I totally respect those who don't want too but ideally if 70% of school population can do pcr before going on school site...

Appuskidu · 30/06/2021 20:32

@Lemonmelonsun

If we can simply get pcr tests up and running there shouldn't be any issues at all. But we can't risk families doing it, only today I saw someone fake a lat flow test... People get fatigue they don't bother...

I totally respect those who don't want too but ideally if 70% of school population can do pcr before going on school site...

Is doing PCR tests part of the plan for schools? I haven’t read that anywhere.
beentoldcomputersaysno · 30/06/2021 22:41

@QwertyGirly

Realistically, the government will have a plan, send guidelines to schools the day before schools open, not give them any funding to purchase good quality air filtration system.

The isolating system will be scrapped and not replaced with anything else. We will start off ok because it's summer, and we will have another explosion of cases comes November. Back to square one, the government will then do a U-turn and impose self-isolating rules again to slow down the spread.

They are counting on children 'taking it on the chin' and achieve herd immunity instead of vaccinating them.

This. People talk about what is an acceptable level of deaths to learn to live with. I guess, given that government has no appetite to help schools with measures, then there needs to be an honest conversation about what level is acceptable for how many children we as a country are willing to live with getting long covid or worse.
Bobholll · 01/07/2021 06:55

I hope it’s all back to normal. Teachers are vaccinated (or will be). Kids barely get ill. It’s time for life to go on. On mumsnet, you’d think every other child & adult has long covid. In reality, the numbers are tiny.

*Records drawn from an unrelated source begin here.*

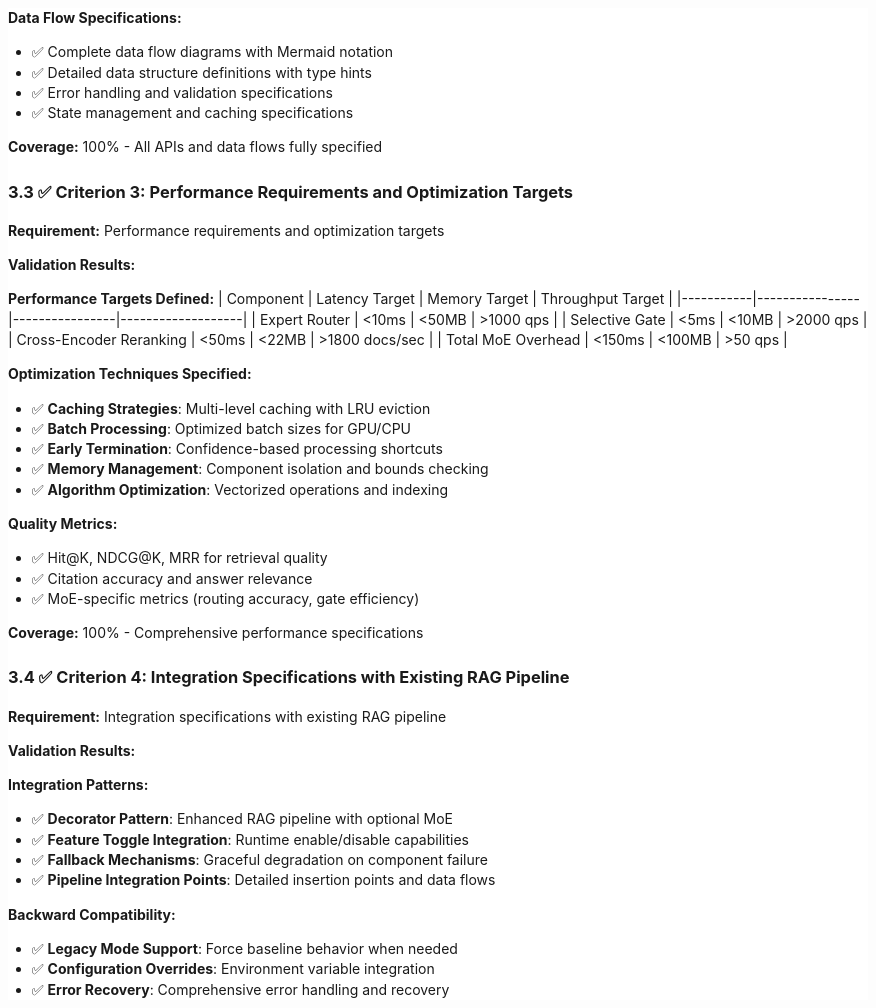 **Data Flow Specifications:**
- ✅ Complete data flow diagrams with Mermaid notation
- ✅ Detailed data structure definitions with type hints
- ✅ Error handling and validation specifications
- ✅ State management and caching specifications

**Coverage:** 100% - All APIs and data flows fully specified

### 3.3 ✅ Criterion 3: Performance Requirements and Optimization Targets

**Requirement:** Performance requirements and optimization targets

**Validation Results:**

**Performance Targets Defined:**
| Component | Latency Target | Memory Target | Throughput Target |
|-----------|----------------|----------------|-------------------|
| Expert Router | <10ms | <50MB | >1000 qps |
| Selective Gate | <5ms | <10MB | >2000 qps |
| Cross-Encoder Reranking | <50ms | <22MB | >1800 docs/sec |
| Total MoE Overhead | <150ms | <100MB | >50 qps |

**Optimization Techniques Specified:**
- ✅ **Caching Strategies**: Multi-level caching with LRU eviction
- ✅ **Batch Processing**: Optimized batch sizes for GPU/CPU
- ✅ **Early Termination**: Confidence-based processing shortcuts
- ✅ **Memory Management**: Component isolation and bounds checking
- ✅ **Algorithm Optimization**: Vectorized operations and indexing

**Quality Metrics:**
- ✅ Hit@K, NDCG@K, MRR for retrieval quality
- ✅ Citation accuracy and answer relevance
- ✅ MoE-specific metrics (routing accuracy, gate efficiency)

**Coverage:** 100% - Comprehensive performance specifications

### 3.4 ✅ Criterion 4: Integration Specifications with Existing RAG Pipeline

**Requirement:** Integration specifications with existing RAG pipeline

**Validation Results:**

**Integration Patterns:**
- ✅ **Decorator Pattern**: Enhanced RAG pipeline with optional MoE
- ✅ **Feature Toggle Integration**: Runtime enable/disable capabilities
- ✅ **Fallback Mechanisms**: Graceful degradation on component failure
- ✅ **Pipeline Integration Points**: Detailed insertion points and data flows

**Backward Compatibility:**
- ✅ **Legacy Mode Support**: Force baseline behavior when needed
- ✅ **Configuration Overrides**: Environment variable integration
- ✅ **Error Recovery**: Comprehensive error handling and recovery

Children and adults have had post viral illness since the dawn of time. It gets better I had it for 12 months post glandular fever as a teenager in Yr10/11. I still got 10 A’s at GCSE despite missing months of school & needing extended time to do my exams because of the fatigue. You just get on with it as a kid. It was tough but the pull of being wit my your mates & having a social life drags you through! And I was at my worst when just a home, it was important to build my stamina back up. The more I did, while I’d be exhausted afterwards, the next time I could do a little bit more & so on. And it just got better slowly over time. Long covid is a fancy new name but it’s no different in most cases.

duffeldaisy · 01/07/2021 09:23

@Bobholll But Long Covid isn't just post viral fatigue. For some it's heart and kidney damage, development of diabetes, and there's growing evidence of brain damage too.
It's far too dangerous to be putting children at risk of all that, & the figures seem to be 7-8% of those who get Covid. That sounds like a small number, but if an entire class caught it, then that's potentially 2 kids having to go through what you did at minimum, or possibly with much more damaging, life-long consequences.

The Pfizer has been tested fully and declared safe to use on 12+, and it is being used in the USA, Canada, across Europe, the UAE, and even Australia & NZ have appproved it too, not that they're needing to vaccinate too fast there.

I don't know if there aren't enough supplies here that's putting the government off rolling it out to those who want it, or whether they simply don't care enough, or whether they think it'll save money not to bother (it won't in the long-term with the damage to children's health and education but they've never been long-termist). It's at best negligence, and at worst it's murderous, frankly.

beentoldcomputersaysno · 01/07/2021 13:54

@duffeldaisy, I agree. It is a short term view and feels like a nightmare lottery for kids and their families. Thankfully the vaccine does seem to be working and heavily weakening the link, but it's not 100% effective and I don't think enough is known yet to just let it potentially rip through 12m kids with no measures in place. I don't know what the answer is, but I do think there will be a long term economic and health cost from this approach. Learning to live with it needs some suppression or mitigation in my mind. I don't know how other countries are dealing with kids, but the let it rip approach through so many kids seems really wrong.